Lorde, who was born in Harlem and called Staten Island home for more than a decade, was previously featured in documentaries such as “The Berlin Years,” which highlighted her time in living in Germany, as well as “The Life and Work of Audre Lorde.”
The bopic will be called “The Erotic,” which is inspired by Lorde’s own essay, “Uses of the Erotic: The Erotic of Power,” which confronted western perspectives of eroticism and reframed the term in a way that related to women’s power, consciousness, spirituality, and other themes.
Numa Perrier, the director of “Jezebel,” will produce and star in the film. The biopic does not yet have a timeline for production.
“Audre Lorde lived fully, loved fiercely and used her words as both weapon and salve.

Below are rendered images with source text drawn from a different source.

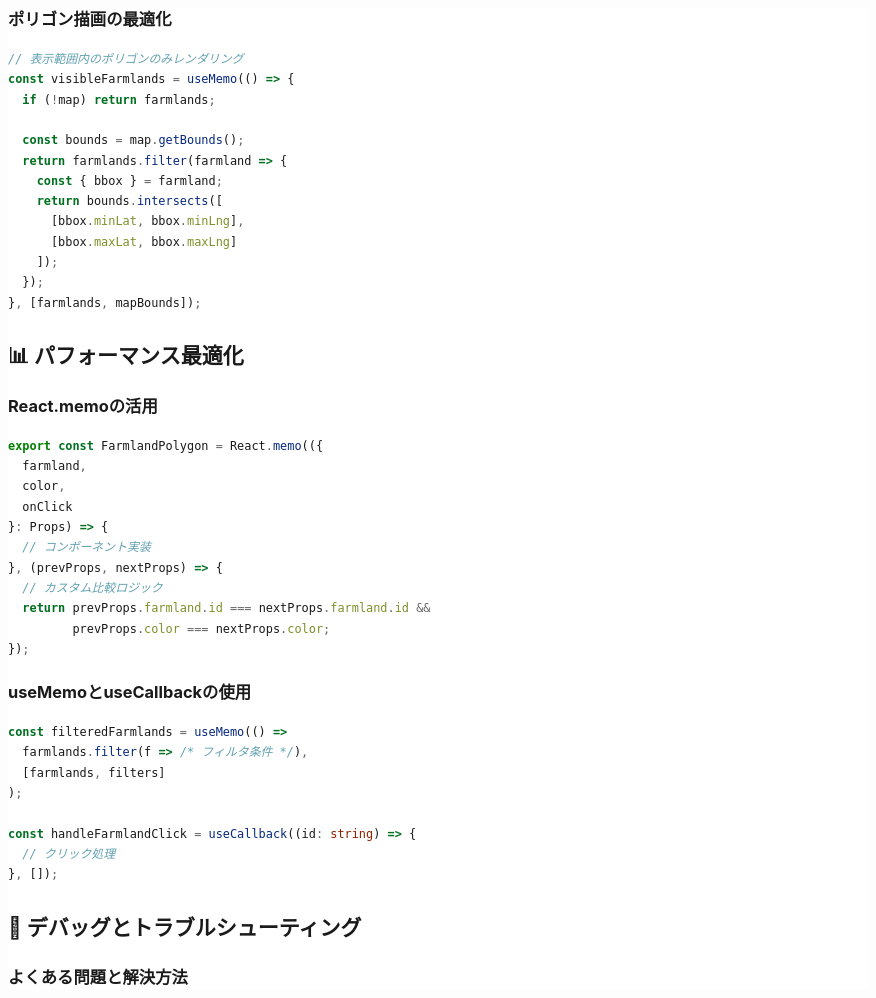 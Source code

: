 ### ポリゴン描画の最適化
```typescript
// 表示範囲内のポリゴンのみレンダリング
const visibleFarmlands = useMemo(() => {
  if (!map) return farmlands;
  
  const bounds = map.getBounds();
  return farmlands.filter(farmland => {
    const { bbox } = farmland;
    return bounds.intersects([
      [bbox.minLat, bbox.minLng],
      [bbox.maxLat, bbox.maxLng]
    ]);
  });
}, [farmlands, mapBounds]);
```

## 📊 パフォーマンス最適化

### React.memoの活用
```typescript
export const FarmlandPolygon = React.memo(({ 
  farmland, 
  color, 
  onClick 
}: Props) => {
  // コンポーネント実装
}, (prevProps, nextProps) => {
  // カスタム比較ロジック
  return prevProps.farmland.id === nextProps.farmland.id &&
         prevProps.color === nextProps.color;
});
```

### useMemoとuseCallbackの使用
```typescript
const filteredFarmlands = useMemo(() => 
  farmlands.filter(f => /* フィルタ条件 */),
  [farmlands, filters]
);

const handleFarmlandClick = useCallback((id: string) => {
  // クリック処理
}, []);
```

## 🐛 デバッグとトラブルシューティング

### よくある問題と解決方法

We seek to honor her in an intimate yet bold way,” Perrier said, according to Deadline. “The stories of our poets are necessary as their work continues to give shape and make sense of the world. Audre Lorde said ‘your silence will not protect you’ — and I believe creating a film is one of the most impactful ways to use our voices.”
Perrier’s House of Numa Productions and Livia Perrier’s Brazile Productions will work together on the film.
“House of Numa is dedicated to the centering of Black women who have so often had to work on the fringe yet still impinge society in a powerful way such as Audre Lorde,” Perrier added.
Lorde rose to become a key voice in civil rights activism and participated in the 1979 National March on Washington for Lesbian and Gay Rights. She fell in love with libraries at an early age, leading her to work as a librarian at Mount Vernon Public Library in the 1960s.
Lorde, who received her bachelor’s degree at Hunter College and her Master’s Degree at Columbia University, went on to become a tenured English professor at John Jay College of Criminal Justice.
Her Staten Island home, which was located at 207 St. Paul’s Avenue, was landmarked by New York City two years ago. She lived there with her partner and two children for a decade starting in the early 1970s.
Lorde died of breast cancer in 1992 when she was just 58 years of age.